Early December, my daughter went with her cousins to watch a movie at one of the long established popular mall. I went to fetch my daughter after. And as we exited the mall, my wife’s relative made a striking remark, “This is strange. It’s December. But the crowd seems distinctly sparse compared to last year.”

Such observation doesn’t seem to meld with the overall atmosphere which is supposed to showcase an economic boom. Thus my initial intuitive response was to ignore this, thinking that perhaps this had been merely been a mall and time specific quirk.

And given the holiday ambiance, I didn’t have the motivation to pursue further research on this fresh micro perspective. Yet somehow, her piquant observation stuck into my mind: has there been a shopping mall bubble in the Philippines?

The perspective of the shopping mall bubble got rekindled and reinforced when I came across an article which narrated of the demolishment and of the impending deconstruction of some shopping malls in the US.

It dawned on me that the Philippines could be faced with a real risk of a shopping mall bubble bust. So I delved further.

clip_image002
Shopping Malls have not just been a way of life for the Philippines.

Instead, the Philippines have become the shopping mall mecca of the world, hosting 9 of the world’s largest 38 malls, according to Wikipedia.org[1]. The Philippines essentially beat the US and China or any developed economy for that matter.

Moreover, the Philippine international marquee malls are mostly located in the Metro Manila area. To consider, these 7 Metro Manila establishments are collectively larger than the combined 8 biggest malls in the US, considering that on a per capita basis[2], the US has $48,112 (World Bank 2011) or $48,328 (IMF 2011) which dwarfs the Philippines at $4,1119 (World Bank 2011) or $4,080 (IMF 2011).

And we are just talking of the largest malls, which are manifestations of the broader picture/pathology: a shopping mall bubble. There are countless of smaller scale malls which compete for the same peso from the Filipino consumer.

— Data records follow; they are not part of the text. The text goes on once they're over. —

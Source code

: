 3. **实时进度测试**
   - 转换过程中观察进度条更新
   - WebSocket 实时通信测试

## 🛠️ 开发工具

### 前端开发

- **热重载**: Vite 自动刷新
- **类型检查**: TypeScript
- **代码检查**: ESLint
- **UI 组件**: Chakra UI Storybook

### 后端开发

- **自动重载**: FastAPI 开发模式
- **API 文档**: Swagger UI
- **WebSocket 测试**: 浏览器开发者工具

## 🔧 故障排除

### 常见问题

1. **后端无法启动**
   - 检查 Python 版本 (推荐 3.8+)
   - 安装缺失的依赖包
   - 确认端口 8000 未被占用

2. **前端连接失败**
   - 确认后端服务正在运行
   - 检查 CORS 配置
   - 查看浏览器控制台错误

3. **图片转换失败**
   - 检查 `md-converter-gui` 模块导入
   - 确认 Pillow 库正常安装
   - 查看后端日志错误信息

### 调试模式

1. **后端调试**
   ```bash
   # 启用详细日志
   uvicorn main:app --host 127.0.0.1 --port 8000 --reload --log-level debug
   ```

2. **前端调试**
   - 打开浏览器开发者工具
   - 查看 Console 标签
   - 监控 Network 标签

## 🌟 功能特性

Aside from the publicly listed SM and Ayala, other competitors[3] are publicly listed Robinsons, Gaisano, Megaworld Lifestyle, Walter Mart Malls, Ortigas Malls, Starmalls, Greenfield Development, the NCCC Mall and many more

In short, while the public has been mesmerized by financial and economic growth prospects from a supposed ‘consumption economy’, nobody seems to even question the basic economic premises: How can a consumption based economy be sustained?

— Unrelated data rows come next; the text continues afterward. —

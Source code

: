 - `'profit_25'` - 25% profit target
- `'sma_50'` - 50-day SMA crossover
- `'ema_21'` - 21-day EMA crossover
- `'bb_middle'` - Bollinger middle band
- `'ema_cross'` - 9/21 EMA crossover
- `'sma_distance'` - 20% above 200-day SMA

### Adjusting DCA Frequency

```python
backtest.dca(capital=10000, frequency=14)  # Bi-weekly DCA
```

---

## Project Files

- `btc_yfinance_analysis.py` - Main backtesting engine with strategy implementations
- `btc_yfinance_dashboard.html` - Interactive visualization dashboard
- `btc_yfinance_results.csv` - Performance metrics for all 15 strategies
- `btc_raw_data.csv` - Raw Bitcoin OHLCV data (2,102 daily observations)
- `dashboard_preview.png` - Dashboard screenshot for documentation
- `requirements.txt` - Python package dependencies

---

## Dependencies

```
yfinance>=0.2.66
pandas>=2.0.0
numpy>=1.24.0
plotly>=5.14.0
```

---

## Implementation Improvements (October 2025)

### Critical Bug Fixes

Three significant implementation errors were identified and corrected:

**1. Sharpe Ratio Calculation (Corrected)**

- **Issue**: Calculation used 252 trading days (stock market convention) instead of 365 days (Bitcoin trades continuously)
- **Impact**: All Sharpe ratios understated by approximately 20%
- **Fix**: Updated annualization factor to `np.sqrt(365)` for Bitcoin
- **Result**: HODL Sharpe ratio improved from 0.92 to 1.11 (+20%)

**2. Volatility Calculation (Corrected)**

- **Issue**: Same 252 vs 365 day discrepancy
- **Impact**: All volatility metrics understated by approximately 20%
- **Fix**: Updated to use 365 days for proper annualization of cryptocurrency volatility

Everybody has been made hardwired or brainwashed to believe that consumption has been an incontrovertible ‘given’ or a fact. Nobody dares question the limits of the Philippine consumer.

This reminds me of the logical fallacy of the proof of assertion[4] embodied by Vladmir Lenin’s famous quote “A Lie told often enough becomes the truth”

And the behavioral reason why people readily embrace myths is the intuition to seek certainty via ‘cognitive ease’ or ‘coherence’

As Nobel Prize winner Daniel Kahneman explains[5],
An unbiased appreciation of uncertainty is a cornerstone of rationality-but it is not what people and organizations want. Extreme uncertainty is paralyzing under dangerous circumstances, and the admission that one is merely guessing is especially unacceptable when the stakes are high. Acting on pretended knowledge is often the preferred solution.
Thus political agents and their academic and institutional accomplices has mastered on how to indoctrinate society via plausibly coherent but false theories which essentially feeds on the bubble mentality.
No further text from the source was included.